Indonesia sendiri diproyeksikan terkontraksi sebesar -0.3% pada tahun 2020 ini, dan tumbuh 6.1% pada 2021. Berita baiknya adalah Indonesia masuk ke daftar 10 negara dengan pemulihan tercepat dari Covid-19 versi IMF. Meski pemulihan membutuhkan waktu, proyeksi ini memberikan sedikit harapan buat para pelaku pasar.
Menteri Keuangan Membantu Likuiditas Perbankan
Perekonomian yang terhambat juga membuat banyak bisnis kesulitan dalam memenuhi kewajiban mereka, salah satunya pembayaran utang. Itu kenapa sampai saat ini sudah ada Rp 655,84 triliun kredit yang direstrukturisasi oleh perbankan di Indonesia (per 15 Juni 2020). Restrukturisasi artinya Bank memberikan kelonggaran dalam pembayaran utang kepada debitur yang mengalami kesulitan pembayaran.
Namun, efek samping dari restrukturisasi adalah perbankan berpotensi kesulitan likuiditas, alias bank tidak punya uang untuk menunaikan kewajibannya. Maka itu, pemerintah ikut turun tangan untuk membantu likuiditas bank – bank BUMN besar. Baru baru ini, Menteri keuangan menempatkan 30 Triliun rupiah ke 4 bank BUMN (BRI, Mandiri, BTN, BNI).
Tujuan dana tersebut adalah agar bank tetap mampu menyalurkan kredit ke sektor riil, meski disaat yang sama harus melakukan restrukturisasi. Bila kredit berjalan, harapannya ekonomi tetap bisa terdorong.
Adanya Penguatan Rupiah
Meski masih dalam pemulihan ekonomi, nilai tukar Rupiah ternyata sempat menguat cukup besar dibandingkan bulan – bulan awal terjadinya Covid-19. USD/IDR sudah menguat dari kisaran 16,000 saat bulan Maret lalu menjadi kisaran 14,000 saat ini. Apa sih penyebabnya?
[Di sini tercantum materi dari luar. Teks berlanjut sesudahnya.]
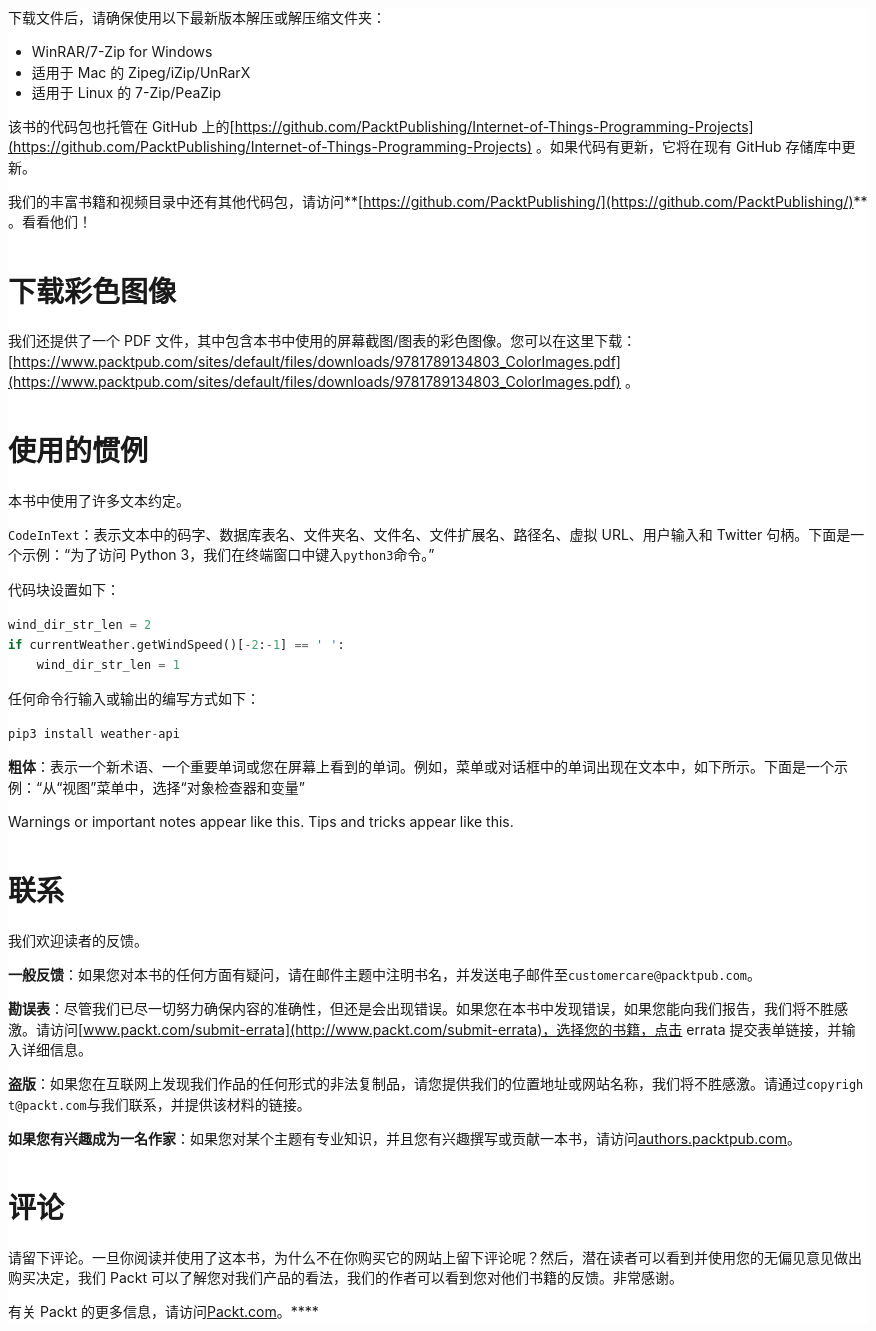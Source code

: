 下载文件后，请确保使用以下最新版本解压或解压缩文件夹：

*   WinRAR/7-Zip for Windows
*   适用于 Mac 的 Zipeg/iZip/UnRarX
*   适用于 Linux 的 7-Zip/PeaZip

该书的代码包也托管在 GitHub 上的[https://github.com/PacktPublishing/Internet-of-Things-Programming-Projects](https://github.com/PacktPublishing/Internet-of-Things-Programming-Projects) 。如果代码有更新，它将在现有 GitHub 存储库中更新。

我们的丰富书籍和视频目录中还有其他代码包，请访问**[https://github.com/PacktPublishing/](https://github.com/PacktPublishing/)** 。看看他们！

# 下载彩色图像

我们还提供了一个 PDF 文件，其中包含本书中使用的屏幕截图/图表的彩色图像。您可以在这里下载：[https://www.packtpub.com/sites/default/files/downloads/9781789134803_ColorImages.pdf](https://www.packtpub.com/sites/default/files/downloads/9781789134803_ColorImages.pdf) 。

# 使用的惯例

本书中使用了许多文本约定。

`CodeInText`：表示文本中的码字、数据库表名、文件夹名、文件名、文件扩展名、路径名、虚拟 URL、用户输入和 Twitter 句柄。下面是一个示例：“为了访问 Python 3，我们在终端窗口中键入`python3`命令。”

代码块设置如下：

```py
wind_dir_str_len = 2
if currentWeather.getWindSpeed()[-2:-1] == ' ':
    wind_dir_str_len = 1
```

任何命令行输入或输出的编写方式如下：

```py
pip3 install weather-api
```

**粗体**：表示一个新术语、一个重要单词或您在屏幕上看到的单词。例如，菜单或对话框中的单词出现在文本中，如下所示。下面是一个示例：“从“视图”菜单中，选择“对象检查器和变量”

Warnings or important notes appear like this. Tips and tricks appear like this.

# 联系

我们欢迎读者的反馈。

**一般反馈**：如果您对本书的任何方面有疑问，请在邮件主题中注明书名，并发送电子邮件至`customercare@packtpub.com`。

**勘误表**：尽管我们已尽一切努力确保内容的准确性，但还是会出现错误。如果您在本书中发现错误，如果您能向我们报告，我们将不胜感激。请访问[www.packt.com/submit-errata](http://www.packt.com/submit-errata)，选择您的书籍，点击 errata 提交表单链接，并输入详细信息。

**盗版**：如果您在互联网上发现我们作品的任何形式的非法复制品，请您提供我们的位置地址或网站名称，我们将不胜感激。请通过`copyright@packt.com`与我们联系，并提供该材料的链接。

**如果您有兴趣成为一名作家**：如果您对某个主题有专业知识，并且您有兴趣撰写或贡献一本书，请访问[authors.packtpub.com](http://authors.packtpub.com/)。

# 评论

请留下评论。一旦你阅读并使用了这本书，为什么不在你购买它的网站上留下评论呢？然后，潜在读者可以看到并使用您的无偏见意见做出购买决定，我们 Packt 可以了解您对我们产品的看法，我们的作者可以看到您对他们书籍的反馈。非常感谢。

有关 Packt 的更多信息，请访问[Packt.com](http://www.packt.com/)。****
Hal ini tidak terlepas dari adanya surplus neraca perdagangan Indonesia sebesar US$ 2,09 miliar di bulan Mei kemarin. Penguatan rupiah ini juga didukung dari imbal hasil surat utang Indonesia yang jauh lebih menarik daripada imbal hasil surat utang pemerintah Amerika (US treasury). Akibatnya, investor lebih tertarik untuk masuk ke surat utang Indonesia. Ini terlihat pada grafik yang menunjukkan aliran dana asing ke pasar obligasi Indonesia yang mulai meningkat beberapa bulan ini.
Jadi, perekonomian memang belum sekuat sebelum ada Covid-19. Namun dengan adanya dukungan stimulus dari pemerintah dan kondisi pasar Indonesia yang menawarkan peluang menarik bagi investor asing, ini bisa meredam gejolak ekonomi yang mungkin terjadi sebelum pemulihan terjadi sepenuhnya.